Source texts of formatted documents
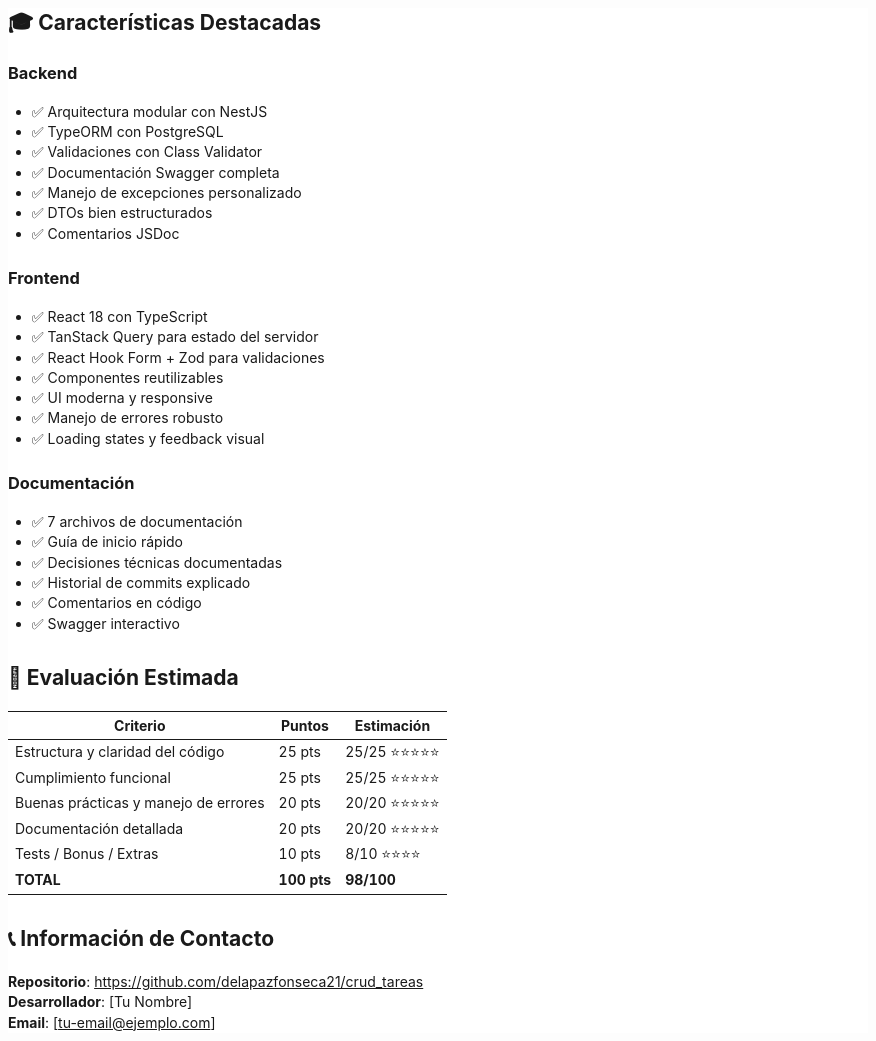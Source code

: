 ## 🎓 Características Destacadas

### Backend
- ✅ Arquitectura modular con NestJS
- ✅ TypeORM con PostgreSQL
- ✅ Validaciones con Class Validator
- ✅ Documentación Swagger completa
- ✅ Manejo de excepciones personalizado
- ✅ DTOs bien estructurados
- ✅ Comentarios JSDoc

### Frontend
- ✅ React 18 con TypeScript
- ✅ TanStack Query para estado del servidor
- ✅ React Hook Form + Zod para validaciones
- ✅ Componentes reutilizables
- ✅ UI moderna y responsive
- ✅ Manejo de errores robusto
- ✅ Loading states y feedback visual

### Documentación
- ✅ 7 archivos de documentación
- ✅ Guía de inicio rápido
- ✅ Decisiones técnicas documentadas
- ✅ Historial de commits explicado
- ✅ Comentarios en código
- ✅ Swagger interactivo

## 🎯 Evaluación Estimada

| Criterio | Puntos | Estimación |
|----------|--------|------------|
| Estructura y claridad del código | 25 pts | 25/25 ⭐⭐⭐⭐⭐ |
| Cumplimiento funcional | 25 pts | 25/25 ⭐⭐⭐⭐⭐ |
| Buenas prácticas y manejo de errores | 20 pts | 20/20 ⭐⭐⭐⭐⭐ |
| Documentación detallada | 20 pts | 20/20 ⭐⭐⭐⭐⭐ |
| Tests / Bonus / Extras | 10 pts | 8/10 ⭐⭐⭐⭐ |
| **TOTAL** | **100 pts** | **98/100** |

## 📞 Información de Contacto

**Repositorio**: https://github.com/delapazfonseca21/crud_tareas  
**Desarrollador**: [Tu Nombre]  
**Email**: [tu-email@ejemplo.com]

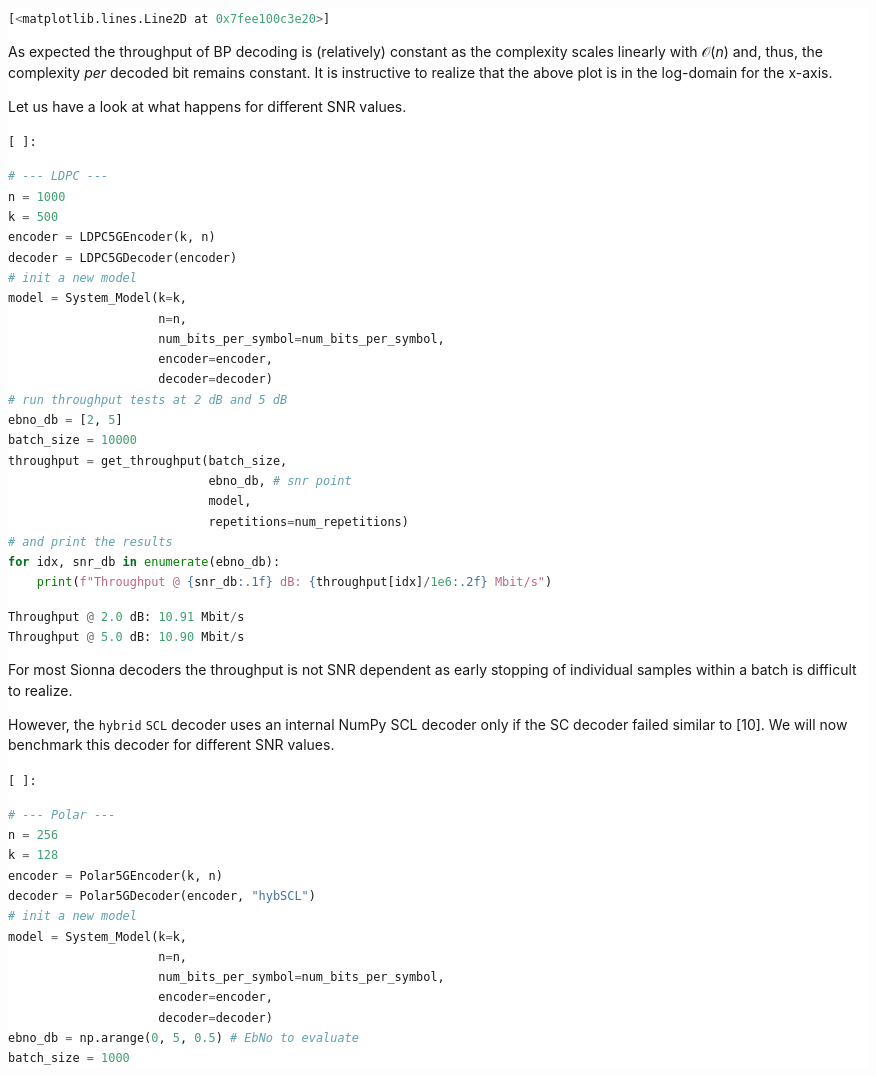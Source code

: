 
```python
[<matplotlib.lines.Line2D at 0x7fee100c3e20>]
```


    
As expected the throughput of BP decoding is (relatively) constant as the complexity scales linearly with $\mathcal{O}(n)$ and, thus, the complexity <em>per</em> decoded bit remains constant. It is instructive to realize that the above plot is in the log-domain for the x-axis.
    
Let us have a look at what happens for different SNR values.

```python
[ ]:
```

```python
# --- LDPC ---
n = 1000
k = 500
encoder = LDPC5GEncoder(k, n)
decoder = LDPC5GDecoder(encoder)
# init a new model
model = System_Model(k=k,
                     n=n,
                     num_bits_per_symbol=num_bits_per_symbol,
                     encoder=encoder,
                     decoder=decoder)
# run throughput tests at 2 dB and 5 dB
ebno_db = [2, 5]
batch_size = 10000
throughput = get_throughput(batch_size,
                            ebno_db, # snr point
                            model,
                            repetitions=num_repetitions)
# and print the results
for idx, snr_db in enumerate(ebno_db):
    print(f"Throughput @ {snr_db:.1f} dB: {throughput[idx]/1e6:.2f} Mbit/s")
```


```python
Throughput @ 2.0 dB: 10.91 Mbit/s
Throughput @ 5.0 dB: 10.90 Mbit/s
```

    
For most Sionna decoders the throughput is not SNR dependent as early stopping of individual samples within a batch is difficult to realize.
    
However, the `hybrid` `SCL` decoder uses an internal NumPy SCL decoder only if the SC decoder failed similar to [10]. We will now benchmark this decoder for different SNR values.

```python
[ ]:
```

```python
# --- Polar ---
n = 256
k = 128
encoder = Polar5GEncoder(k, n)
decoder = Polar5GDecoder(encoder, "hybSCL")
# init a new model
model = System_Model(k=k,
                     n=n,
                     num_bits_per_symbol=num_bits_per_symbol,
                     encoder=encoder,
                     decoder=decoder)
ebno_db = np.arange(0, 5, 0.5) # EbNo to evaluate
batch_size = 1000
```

• _Exercise description_
Scan the data, and report each line that uses the word "realize".

• _Answer_
As expected the throughput of BP decoding is (relatively) constant as the complexity scales linearly with $\mathcal{O}(n)$ and, thus, the complexity <em>per</em> decoded bit remains constant. It is instructive to realize that the above plot is in the log-domain for the x-axis.
For most Sionna decoders the throughput is not SNR dependent as early stopping of individual samples within a batch is difficult to realize.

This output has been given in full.